Quindi sicuramente c’è un po’ di questa influenza nel film. Non è la stessa cosa, ma sicuramente il mood è quello. Siamo attualmente in fase di trattativa con chi detiene i diritti di Super-Cannes per riuscire a realizzare un adattamento cinematografico nel prossimo futuro. Mi piacerebbe molto farlo”, ha annunciato il regista.

Conferenza stampa di Infinity Pool alla Berlinale 73 (fonte: NewsCinema.it)

Conferenza stampa di Infinity Pool alla Berlinale 73 (fonte: NewsCinema.it)

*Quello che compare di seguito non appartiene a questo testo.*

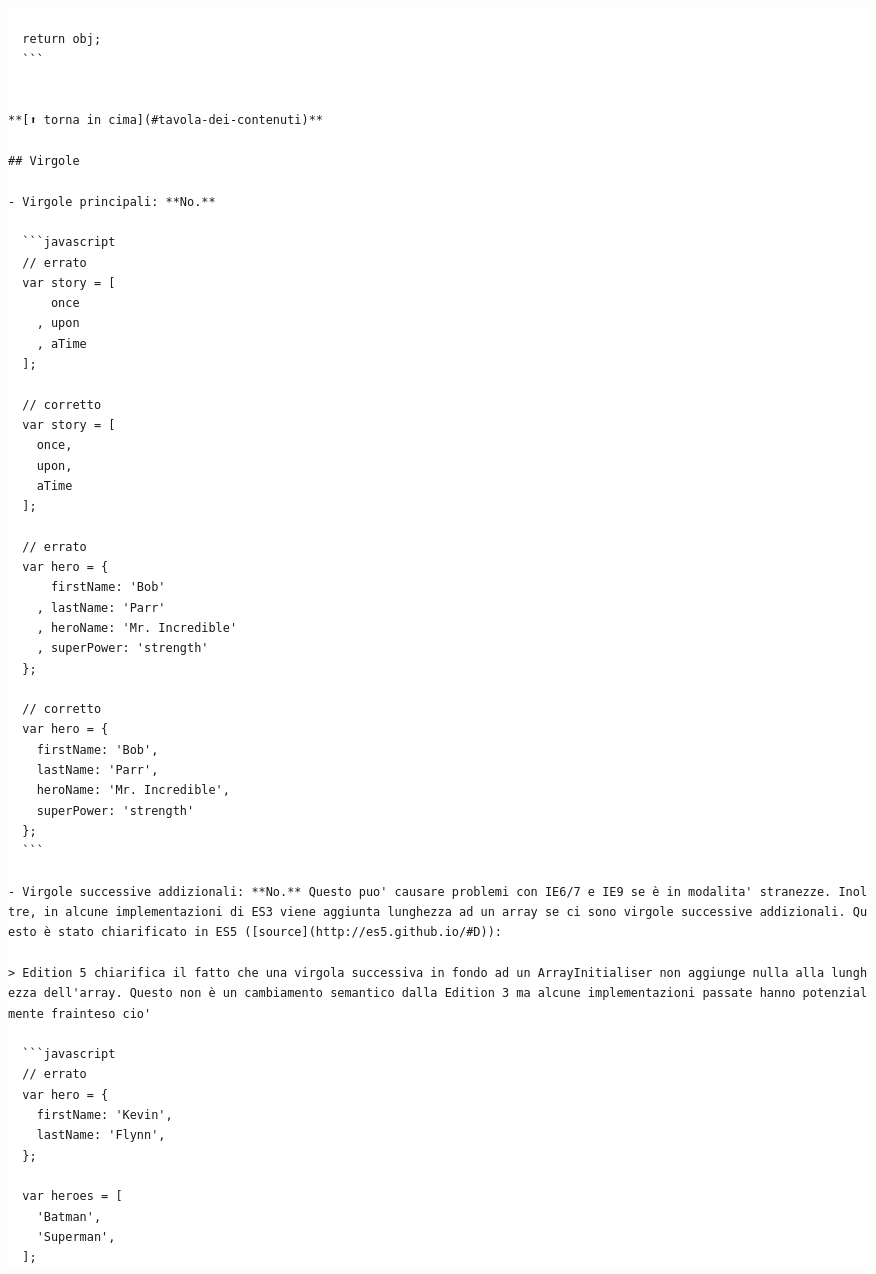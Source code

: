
   ```

    return obj;
    ```


**[⬆ torna in cima](#tavola-dei-contenuti)**

## Virgole

  - Virgole principali: **No.**

    ```javascript
    // errato
    var story = [
        once
      , upon
      , aTime
    ];

    // corretto
    var story = [
      once,
      upon,
      aTime
    ];

    // errato
    var hero = {
        firstName: 'Bob'
      , lastName: 'Parr'
      , heroName: 'Mr. Incredible'
      , superPower: 'strength'
    };

    // corretto
    var hero = {
      firstName: 'Bob',
      lastName: 'Parr',
      heroName: 'Mr. Incredible',
      superPower: 'strength'
    };
    ```

  - Virgole successive addizionali: **No.** Questo puo' causare problemi con IE6/7 e IE9 se è in modalita' stranezze. Inoltre, in alcune implementazioni di ES3 viene aggiunta lunghezza ad un array se ci sono virgole successive addizionali. Questo è stato chiarificato in ES5 ([source](http://es5.github.io/#D)):

  > Edition 5 chiarifica il fatto che una virgola successiva in fondo ad un ArrayInitialiser non aggiunge nulla alla lunghezza dell'array. Questo non è un cambiamento semantico dalla Edition 3 ma alcune implementazioni passate hanno potenzialmente frainteso cio'

    ```javascript
    // errato
    var hero = {
      firstName: 'Kevin',
      lastName: 'Flynn',
    };

    var heroes = [
      'Batman',
      'Superman',
    ];
  ```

Di Infinity Pool si è parlato, e si continuerà a parlare, specialmente per le sue scene più esplicite e disturbanti. “Non trovo particolarmente utile avere degli intimacy coordinators (figure che garantiscono il benessere di attori e attrici che partecipano a scene di sesso o ad altre scene intime in un film) sul set”, ha dichiarato Mia Goth.

“E probabilmente questo è dovuto al fatto che ho sempre lavorato con registi fantastici: sensibili, gentili e professionali. Come appunto Brandon Cronenberg. Spesso è meglio girare la scena senza perdere troppo tempo a discutere di cosa si può o non si può fare. È una situazione che crea più imbarazzo che altro. Se c’è fiducia tra gli attori e con il regista, basta quello”.

Cronenberg ha poi scherzato sulle notizie apparse sui giornali relative a degli spettatori, nelle diverse presentazioni del film in giro per il mondo, che hanno abbandonato la sala dopo essersi sentiti male davanti alle scene più disturbanti: “In realtà, poche persone hanno lasciato la sala durante queste proiezioni. Devo dire che siamo un po’ delusi. Forse non abbiamo fatto un buon lavoro. Quando abbiamo mostrato il film ai nostri amici, pochissimi hanno riso davanti all’umorismo molto perverso della storia. E pensavamo di essere spacciati. Invece il pubblico sembra averlo compreso”.